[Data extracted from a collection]
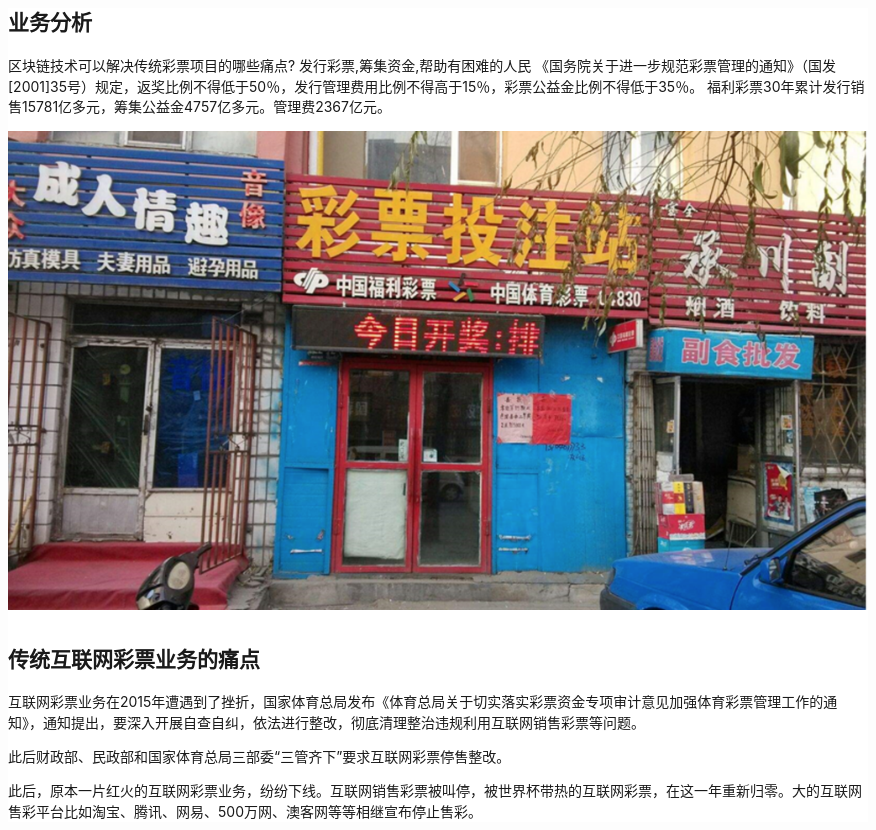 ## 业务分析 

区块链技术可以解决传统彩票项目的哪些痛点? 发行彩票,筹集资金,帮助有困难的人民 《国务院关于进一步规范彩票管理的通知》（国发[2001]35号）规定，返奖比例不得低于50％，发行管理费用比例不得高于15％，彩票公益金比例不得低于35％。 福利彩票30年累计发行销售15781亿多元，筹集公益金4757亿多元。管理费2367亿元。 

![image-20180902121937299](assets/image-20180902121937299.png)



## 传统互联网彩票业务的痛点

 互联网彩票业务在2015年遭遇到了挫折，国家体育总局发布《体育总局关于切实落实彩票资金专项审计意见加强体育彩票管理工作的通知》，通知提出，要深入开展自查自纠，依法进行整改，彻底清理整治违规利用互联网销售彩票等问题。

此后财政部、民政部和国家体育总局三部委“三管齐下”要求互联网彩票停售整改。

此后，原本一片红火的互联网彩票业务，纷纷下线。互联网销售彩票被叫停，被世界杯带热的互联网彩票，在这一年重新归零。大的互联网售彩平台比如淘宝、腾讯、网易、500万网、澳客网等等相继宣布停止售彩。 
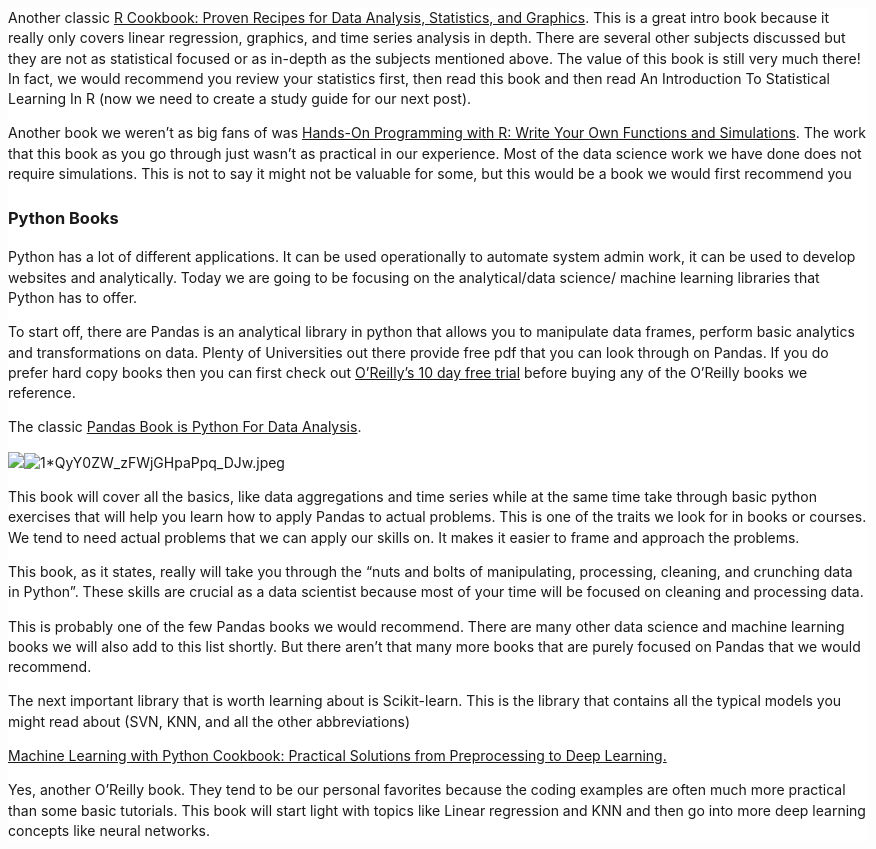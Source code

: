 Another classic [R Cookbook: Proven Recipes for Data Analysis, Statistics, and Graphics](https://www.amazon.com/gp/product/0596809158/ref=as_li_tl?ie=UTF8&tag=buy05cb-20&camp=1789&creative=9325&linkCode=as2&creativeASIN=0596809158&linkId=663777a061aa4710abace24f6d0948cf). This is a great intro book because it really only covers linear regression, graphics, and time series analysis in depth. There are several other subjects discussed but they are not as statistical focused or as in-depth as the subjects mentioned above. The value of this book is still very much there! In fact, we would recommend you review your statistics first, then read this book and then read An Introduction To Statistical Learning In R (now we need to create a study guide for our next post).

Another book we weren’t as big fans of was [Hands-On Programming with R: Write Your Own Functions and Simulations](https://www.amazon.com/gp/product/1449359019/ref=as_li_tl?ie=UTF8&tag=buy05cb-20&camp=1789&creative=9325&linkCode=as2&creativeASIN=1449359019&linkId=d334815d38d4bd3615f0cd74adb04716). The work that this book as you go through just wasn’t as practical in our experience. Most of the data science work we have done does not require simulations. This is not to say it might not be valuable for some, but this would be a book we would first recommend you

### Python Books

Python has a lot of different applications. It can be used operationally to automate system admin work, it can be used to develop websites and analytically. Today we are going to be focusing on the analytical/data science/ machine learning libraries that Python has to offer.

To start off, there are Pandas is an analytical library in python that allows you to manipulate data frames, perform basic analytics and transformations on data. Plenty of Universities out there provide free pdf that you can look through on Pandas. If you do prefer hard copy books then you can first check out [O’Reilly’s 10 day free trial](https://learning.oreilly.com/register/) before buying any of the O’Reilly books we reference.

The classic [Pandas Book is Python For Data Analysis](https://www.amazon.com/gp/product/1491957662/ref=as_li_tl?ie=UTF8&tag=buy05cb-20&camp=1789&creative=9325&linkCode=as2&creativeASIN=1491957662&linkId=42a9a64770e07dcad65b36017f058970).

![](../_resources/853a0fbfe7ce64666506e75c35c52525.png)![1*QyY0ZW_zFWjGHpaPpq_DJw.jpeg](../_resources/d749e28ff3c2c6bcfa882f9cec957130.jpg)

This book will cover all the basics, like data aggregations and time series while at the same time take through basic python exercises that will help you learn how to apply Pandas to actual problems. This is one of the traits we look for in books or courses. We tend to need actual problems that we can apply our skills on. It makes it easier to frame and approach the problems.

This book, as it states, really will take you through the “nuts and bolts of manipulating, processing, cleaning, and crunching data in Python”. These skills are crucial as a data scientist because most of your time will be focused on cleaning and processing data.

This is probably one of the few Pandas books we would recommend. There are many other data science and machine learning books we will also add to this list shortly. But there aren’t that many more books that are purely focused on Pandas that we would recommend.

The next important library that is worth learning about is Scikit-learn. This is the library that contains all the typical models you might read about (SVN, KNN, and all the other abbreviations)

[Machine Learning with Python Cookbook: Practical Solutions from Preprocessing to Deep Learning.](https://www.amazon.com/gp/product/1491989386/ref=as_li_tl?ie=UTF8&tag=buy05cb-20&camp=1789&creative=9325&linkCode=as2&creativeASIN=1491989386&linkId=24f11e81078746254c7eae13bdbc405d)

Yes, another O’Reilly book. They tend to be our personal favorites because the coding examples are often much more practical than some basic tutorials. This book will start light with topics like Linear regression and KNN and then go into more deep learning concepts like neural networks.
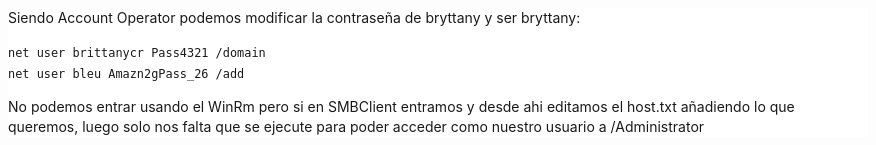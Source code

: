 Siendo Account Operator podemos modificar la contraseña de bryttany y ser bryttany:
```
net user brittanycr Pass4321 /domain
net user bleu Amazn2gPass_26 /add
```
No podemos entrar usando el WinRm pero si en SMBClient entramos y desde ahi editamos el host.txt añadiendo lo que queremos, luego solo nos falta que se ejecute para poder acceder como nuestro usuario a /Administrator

What this task involves -
All lines in the entries above that hold the word "take" need to be copied.

Solution for this task -
This book will cover all the basics, like data aggregations and time series while at the same time take through basic python exercises that will help you learn how to apply Pandas to actual problems. This is one of the traits we look for in books or courses. We tend to need actual problems that we can apply our skills on. It makes it easier to frame and approach the problems.
This book, as it states, really will take you through the “nuts and bolts of manipulating, processing, cleaning, and crunching data in Python”. These skills are crucial as a data scientist because most of your time will be focused on cleaning and processing data.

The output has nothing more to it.